The layout is a regular-sized 2-car garage, and the first Lally columns is in the front between the 2 garage doors, and the other 3 are between the cars. The back of the garage has a full wall. The Lally columns are supporting a large beam that has no wall on the floor above. Above the garage are 2 bedrooms.

I've had 2 contractors insist that we need to replace the lally columns immediately because it isn't safe, and I've had 2 contractors tell me that it isn't a big deal and that I shouldn't worry about it. I've researched on the Web but I've found nothing conclusive. We originally brought in the contractors to look at replacing the garage floor, which is horribly pocked and rough due, apparently, to a previous owner's love of salt in the winter. The garage floors get moist after a day of rain or so and, after a week of solid rain, there may be a couple of small areas collecting <.25" of water. The garage is on the uphill side of the house (we're on a hill).

All that said, any opinions? Do we need to replace our Lally columns? Can someone explain why, in either case?

Thank you very much!

Best regards...


----------



## joed (Mar 13, 2005)

If the steel is rusted through to the concrete then you need to replace them.


----------



## stadry (Jun 20, 2009)

' lally column ' was a proprietary name of conc filled pipes invent'd by john lally,,, his cousin was harry lally - harry wasted his time & was never noted for doing anything other'n being the inspiration for lally-gaggers therefore john is the better known of the 2 cousins :laughing: john's are conc fill'd to add fire resistance so the columns don't collapse when temps rise due to possible fire,,, harry's, hot air 

on a lighter note, if the steel's rusted away, there is no solid support,,, any supporting column should be located on its own proper steel reinforc'd foundation.

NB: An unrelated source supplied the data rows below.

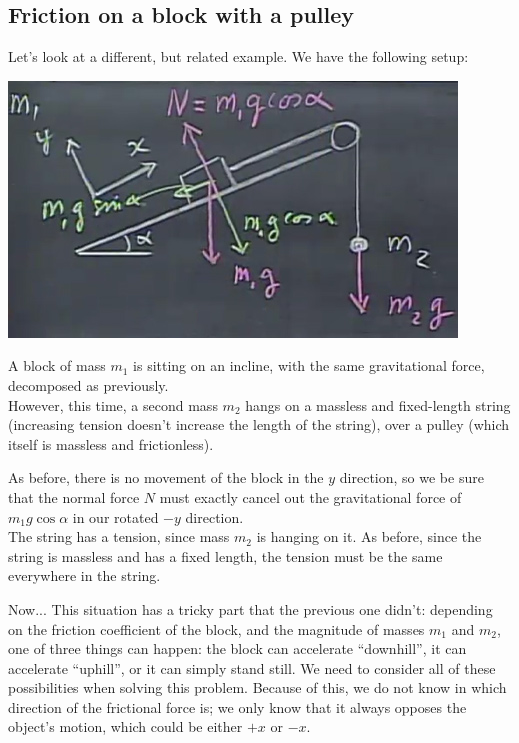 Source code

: \documentclass[12pt,a4paper]{report}
\begin{document}
\subsection{Friction on a block with a pulley}

Let's look at a different, but related example. We have the following setup:

\begin{center}
\includegraphics[scale=0.8]{Graphics/lec8_friction_pulley}
\end{center}

A block of mass $m_1$ is sitting on an incline, with the same gravitational force, decomposed as previously.\\
However, this time, a second mass $m_2$ hangs on a massless and fixed-length string (increasing tension doesn't increase the length of the string), over a pulley (which itself is massless and frictionless).

As before, there is no movement of the  block in the $y$ direction, so we be sure that the normal force $N$ must exactly cancel out the gravitational force of $m_1 g \cos \alpha$ in our rotated $-y$ direction.\\
The string has a tension, since mass $m_2$ is hanging on it. As before, since the string is massless and has a fixed length, the tension must be the same everywhere in the string.

Now... This situation has a tricky part that the previous one didn't: depending on the friction coefficient of the block, and the magnitude of masses $m_1$ and $m_2$, one of three things can happen: the block can accelerate ``downhill'', it can accelerate ``uphill'', or it can simply stand still. We need to consider all of these possibilities when solving this problem. Because of this, we do not know in which direction of the frictional force is; we only know that it always opposes the object's motion, which could be either $+x$ or $-x$.
\end{document}
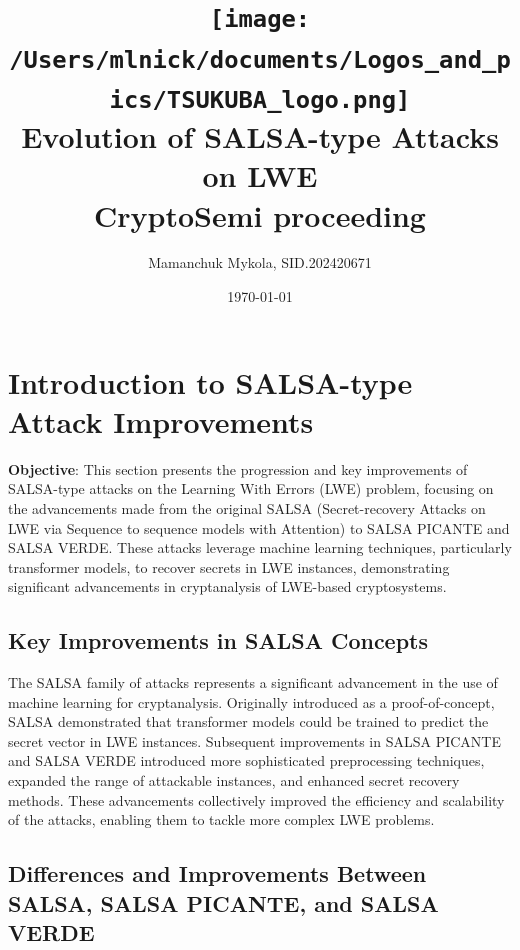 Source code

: \documentclass{article}
\title{
    \texttt{[image: /Users/mlnick/documents/Logos\_and\_pics/TSUKUBA\_logo.png]} \\
    \vspace{3mm}
    \textbf{Evolution of SALSA-type Attacks on LWE} \\
    \vspace{3mm}    
    CryptoSemi proceeding
}
\author{Mamanchuk Mykola, SID.202420671}
\date{\today}
\begin{document}
\maketitle

\section{Introduction to SALSA-type Attack Improvements}

\textbf{Objective}: This section presents the progression and key improvements of SALSA-type attacks on the Learning With Errors (LWE) problem, focusing on the advancements made from the original SALSA (Secret-recovery Attacks on LWE via Sequence to sequence models with Attention) to SALSA PICANTE and SALSA VERDE. These attacks leverage machine learning techniques, particularly transformer models, to recover secrets in LWE instances, demonstrating significant advancements in cryptanalysis of LWE-based cryptosystems.

\subsection{Key Improvements in SALSA Concepts}

The SALSA family of attacks represents a significant advancement in the use of machine learning for cryptanalysis. Originally introduced as a proof-of-concept, SALSA demonstrated that transformer models could be trained to predict the secret vector in LWE instances. Subsequent improvements in SALSA PICANTE and SALSA VERDE introduced more sophisticated preprocessing techniques, expanded the range of attackable instances, and enhanced secret recovery methods. These advancements collectively improved the efficiency and scalability of the attacks, enabling them to tackle more complex LWE problems.

\subsection{Differences and Improvements Between SALSA, SALSA PICANTE, and SALSA VERDE}
\end{document}
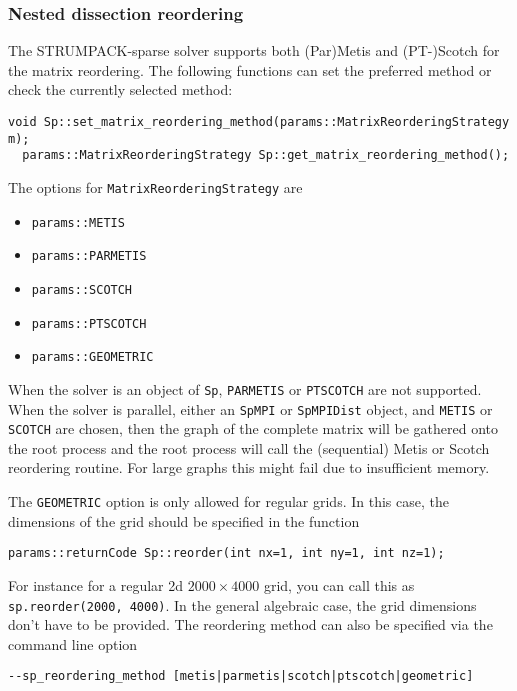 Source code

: \documentclass{article}
\begin{document}
\subsubsection{Nested dissection reordering}
The STRUMPACK-sparse solver supports both (Par)Metis and (PT-)Scotch
for the matrix reordering. The following functions can set the
preferred method or check the currently selected method:
\begin{lstlisting}[style=C]
  void Sp::set_matrix_reordering_method(params::MatrixReorderingStrategy m);
  params::MatrixReorderingStrategy Sp::get_matrix_reordering_method();
\end{lstlisting}
The options for
\lstinline[style=C]!MatrixReorderingStrategy! are
{\small \begin{itemize}
\item \lstinline[style=C]!params::METIS!
\item \lstinline[style=C]!params::PARMETIS!
\item \lstinline[style=C]!params::SCOTCH!
\item \lstinline[style=C]!params::PTSCOTCH!
\item \lstinline[style=C]!params::GEOMETRIC!
\end{itemize}} When the solver is an object of
\lstinline[style=C]!Sp!, \lstinline[style=C]!PARMETIS! or
\lstinline[style=C]!PTSCOTCH! are not supported.  When the solver is
parallel, either an \lstinline[style=C]!SpMPI! or
\lstinline[style=C]!SpMPIDist! object, and \lstinline[style=C]!METIS!
or \lstinline[style=C]!SCOTCH! are chosen, then the graph of the
complete matrix will be gathered onto the root process and the root
process will call the (sequential) Metis or Scotch reordering
routine. For large graphs this might fail due to insufficient memory.

The \lstinline[style=C]!GEOMETRIC! option is only allowed for regular
grids. In this case, the dimensions of the grid should be specified in
the function
\begin{lstlisting}[style=C]
  params::returnCode Sp::reorder(int nx=1, int ny=1, int nz=1);
\end{lstlisting}
For instance for a regular 2d $2000 \times 4000$ grid, you can call
this as \lstinline[style=C]!sp.reorder(2000, 4000)!. In the general
algebraic case, the grid dimensions don't have to be provided. The
reordering method can also be specified via the command line option
\begin{lstlisting}[style=Bash]
  --sp_reordering_method [metis|parmetis|scotch|ptscotch|geometric]
\end{lstlisting}
\end{document}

contractors who encourage replacement are more pro than the others however they may not be aware of conc resurfacing w/polymer-modified cements which may be a viable cost-alternative for your fine garage floor,,, send joe a pm & ask him !


----------



## willcmjr (Sep 14, 2009)

I would replace them with perminent lally columns. Not the telescoping ones you can pick up at any hardware store, but single piece columns with just one end with a screw jack. (Most codes don't allow for the telescoping ones for perminent use). You'll have to measure the height and buy the right size. You can order these at Lowes. In some cases, these are actually cheaper than the heavy duty telescoping ones, and have a higher weight limit.

They should be mounted perminently. The way I do it is attach a piece of pressure treated lumber to the floor (there are many ways to do this), then bolt the column to that. It should be bolted on the top as well. I'm sure it goes without saying they have to be perfectly plumb.

Put the adjustable end on the bottom. There are multiple reasons for this, but you'll be much less likely to hurt yourself by pulling a muscle adjusting it down at floor level than reaching over your head or standing on a ladder.

http://www.octoberhome.com/articles/adjustcolumn/adjustcolumn.html
The first type on this page is the type I'm referring to.

Hope this helps.

Billy


----------



## charbroiled (Sep 23, 2009)

Thank you for the replies... I'm not sure if these extra facts are relevant, but the existing columns are permanent columns mounted below the floor, presumably into the footer. They certainly continue to "feel" solidly in place even though parts of the metal has rusted completely through. As far as I can tell, the concrete beneath the metal looks fine and fully in tact.

I'm actually trying to get in touch with someone at a column company to get their thoughts as well. I had another contractor last night take a look and insist we didn't need to replace them.

If the columns are well-mounted below the floor, does this make a difference despite the rust? Also, I don't see screws in the top of the column - it looks like they are either pressure fit to the beam or go into the beam. The paint on the column and ceiling make it difficult to tell.

thanks!


----------



## willcmjr (Sep 14, 2009)

There's no mistaking the "screw", if you can't see it, it's not there. They make them in fixed length, and can be put in at the time the foundation/footers are pored. The height has to be exact.

If they are rusted through then you have lost some of the structural integrity of the post. A column loses that if it's not continuous. They may be still sufficient. But nothing short of a structural engineer will be able to tell you that for a fact. Any contractors you have come out are just speculating like us on here.

My firm advice: structural engineer or replace them.


----------